▶ [The problem] Pick the lines holding the string "boolean" out of the records and copy them.

(Pictures paired with source code)
-- Opening Marker --
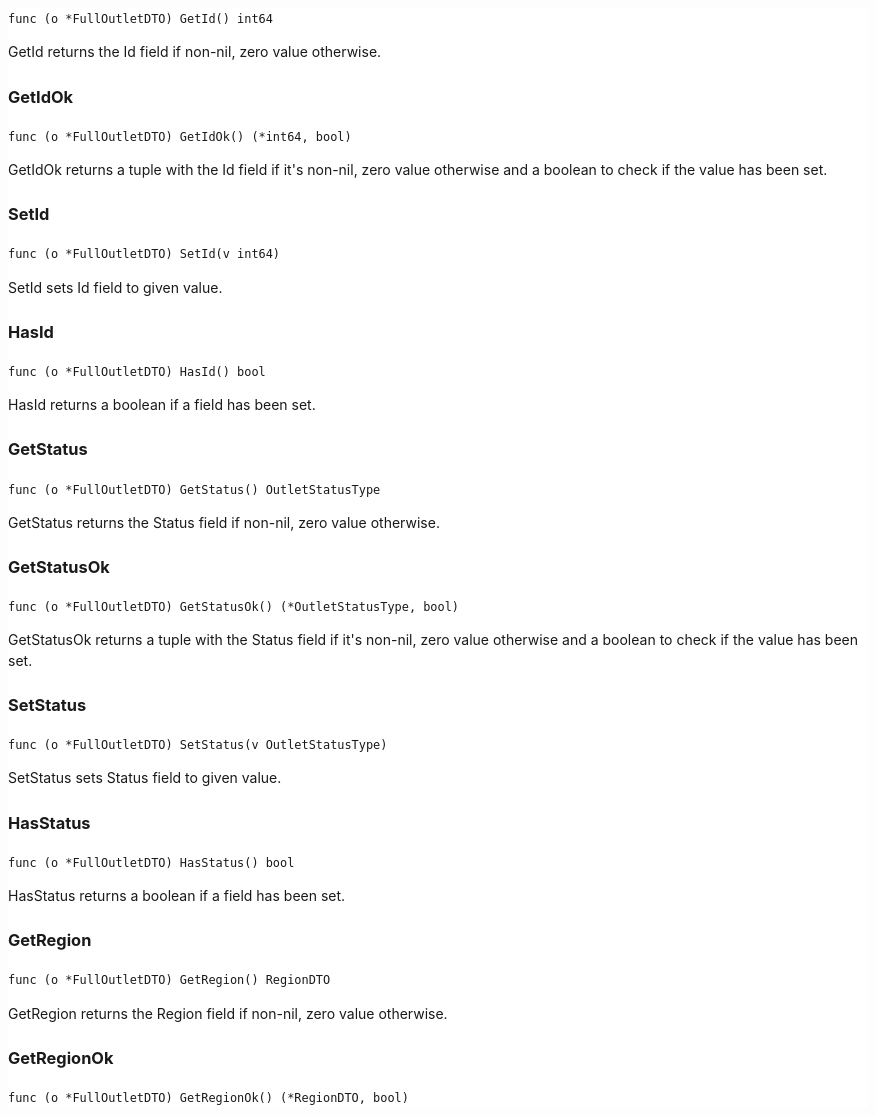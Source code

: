 `func (o *FullOutletDTO) GetId() int64`

GetId returns the Id field if non-nil, zero value otherwise.

### GetIdOk

`func (o *FullOutletDTO) GetIdOk() (*int64, bool)`

GetIdOk returns a tuple with the Id field if it's non-nil, zero value otherwise
and a boolean to check if the value has been set.

### SetId

`func (o *FullOutletDTO) SetId(v int64)`

SetId sets Id field to given value.

### HasId

`func (o *FullOutletDTO) HasId() bool`

HasId returns a boolean if a field has been set.

### GetStatus

`func (o *FullOutletDTO) GetStatus() OutletStatusType`

GetStatus returns the Status field if non-nil, zero value otherwise.

### GetStatusOk

`func (o *FullOutletDTO) GetStatusOk() (*OutletStatusType, bool)`

GetStatusOk returns a tuple with the Status field if it's non-nil, zero value otherwise
and a boolean to check if the value has been set.

### SetStatus

`func (o *FullOutletDTO) SetStatus(v OutletStatusType)`

SetStatus sets Status field to given value.

### HasStatus

`func (o *FullOutletDTO) HasStatus() bool`

HasStatus returns a boolean if a field has been set.

### GetRegion

`func (o *FullOutletDTO) GetRegion() RegionDTO`

GetRegion returns the Region field if non-nil, zero value otherwise.

### GetRegionOk

`func (o *FullOutletDTO) GetRegionOk() (*RegionDTO, bool)`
-- Closing Marker --
▶ [Written answer]
and a boolean to check if the value has been set.
HasId returns a boolean if a field has been set.
and a boolean to check if the value has been set.
HasStatus returns a boolean if a field has been set.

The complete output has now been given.